TASK TO CARRY OUT: Go through the data and copy every line in which "Viewer" appears.

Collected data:
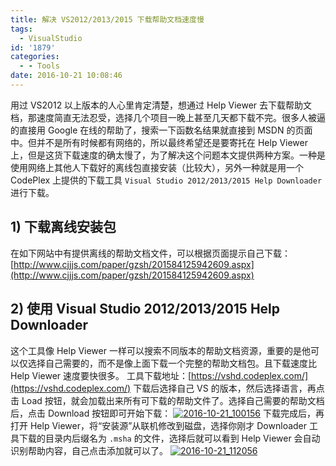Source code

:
 ```yaml
---
title: 解决 VS2012/2013/2015 下载帮助文档速度慢
tags:
  - VisualStudio
id: '1879'
categories:
  - - Tools
date: 2016-10-21 10:08:46
---
```


用过 VS2012 以上版本的人心里肯定清楚，想通过 Help Viewer 去下载帮助文档，那速度简直无法忍受，选择几个项目一晚上甚至几天都下载不完。很多人被逼的直接用 Google 在线的帮助了，搜索一下函数名结果就直接到 MSDN 的页面中。但并不是所有时候都有网络的，所以最终希望还是要寄托在 Help Viewer 上，但是这货下载速度的确太慢了，为了解决这个问题本文提供两种方案。一种是使用网络上其他人下载好的离线包直接安装（比较大），另外一种就是用一个 CodePlex 上提供的下载工具 `Visual Studio 2012/2013/2015 Help Downloader` 进行下载。
<!-- more -->
## 1) 下载离线安装包

在如下网站中有提供离线的帮助文档文件，可以根据页面提示自己下载： [http://www.cjjjs.com/paper/gzsh/201584125942609.aspx](http://www.cjjjs.com/paper/gzsh/201584125942609.aspx)

## 2) 使用 Visual Studio 2012/2013/2015 Help Downloader

这个工具像 Help Viewer 一样可以搜索不同版本的帮助文档资源，重要的是他可以仅选择自己需要的，而不是像上面下载一个完整的帮助文档包。且下载速度比 Help Viewer 速度要快很多。 工具下载地址：[https://vshd.codeplex.com/](https://vshd.codeplex.com/) 下载后选择自己 VS 的版本，然后选择语言，再点击 Load 按钮，就会加载出来所有可下载的帮助文件了。选择自己需要的帮助文档后，点击 Download 按钮即可开始下载： [![2016-10-21_100156](http://www.mycode.net.cn/wp-content/uploads/2016/10/2016-10-21_100156.png)](http://www.mycode.net.cn/wp-content/uploads/2016/10/2016-10-21_100156.png) 下载完成后，再打开 Help Viewer，将“安装源”从联机修改到磁盘，选择你刚才 Downloader 工具下载的目录内后缀名为 `.msha` 的文件，选择后就可以看到 Help Viewer 会自动识别帮助内容，自己点击添加就可以了。 [![2016-10-21_112056](http://www.mycode.net.cn/wp-content/uploads/2016/10/2016-10-21_112056.png)](http://www.mycode.net.cn/wp-content/uploads/2016/10/2016-10-21_112056.png)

RESULT OF THIS EXERCISE:
用过 VS2012 以上版本的人心里肯定清楚，想通过 Help Viewer 去下载帮助文档，那速度简直无法忍受，选择几个项目一晚上甚至几天都下载不完。很多人被逼的直接用 Google 在线的帮助了，搜索一下函数名结果就直接到 MSDN 的页面中。但并不是所有时候都有网络的，所以最终希望还是要寄托在 Help Viewer 上，但是这货下载速度的确太慢了，为了解决这个问题本文提供两种方案。一种是使用网络上其他人下载好的离线包直接安装（比较大），另外一种就是用一个 CodePlex 上提供的下载工具 `Visual Studio 2012/2013/2015 Help Downloader` 进行下载。
这个工具像 Help Viewer 一样可以搜索不同版本的帮助文档资源，重要的是他可以仅选择自己需要的，而不是像上面下载一个完整的帮助文档包。且下载速度比 Help Viewer 速度要快很多。 工具下载地址：[https://vshd.codeplex.com/](https://vshd.codeplex.com/) 下载后选择自己 VS 的版本，然后选择语言，再点击 Load 按钮，就会加载出来所有可下载的帮助文件了。选择自己需要的帮助文档后，点击 Download 按钮即可开始下载： [![2016-10-21_100156](http://www.mycode.net.cn/wp-content/uploads/2016/10/2016-10-21_100156.png)](http://www.mycode.net.cn/wp-content/uploads/2016/10/2016-10-21_100156.png) 下载完成后，再打开 Help Viewer，将“安装源”从联机修改到磁盘，选择你刚才 Downloader 工具下载的目录内后缀名为 `.msha` 的文件，选择后就可以看到 Help Viewer 会自动识别帮助内容，自己点击添加就可以了。 [![2016-10-21_112056](http://www.mycode.net.cn/wp-content/uploads/2016/10/2016-10-21_112056.png)](http://www.mycode.net.cn/wp-content/uploads/2016/10/2016-10-21_112056.png)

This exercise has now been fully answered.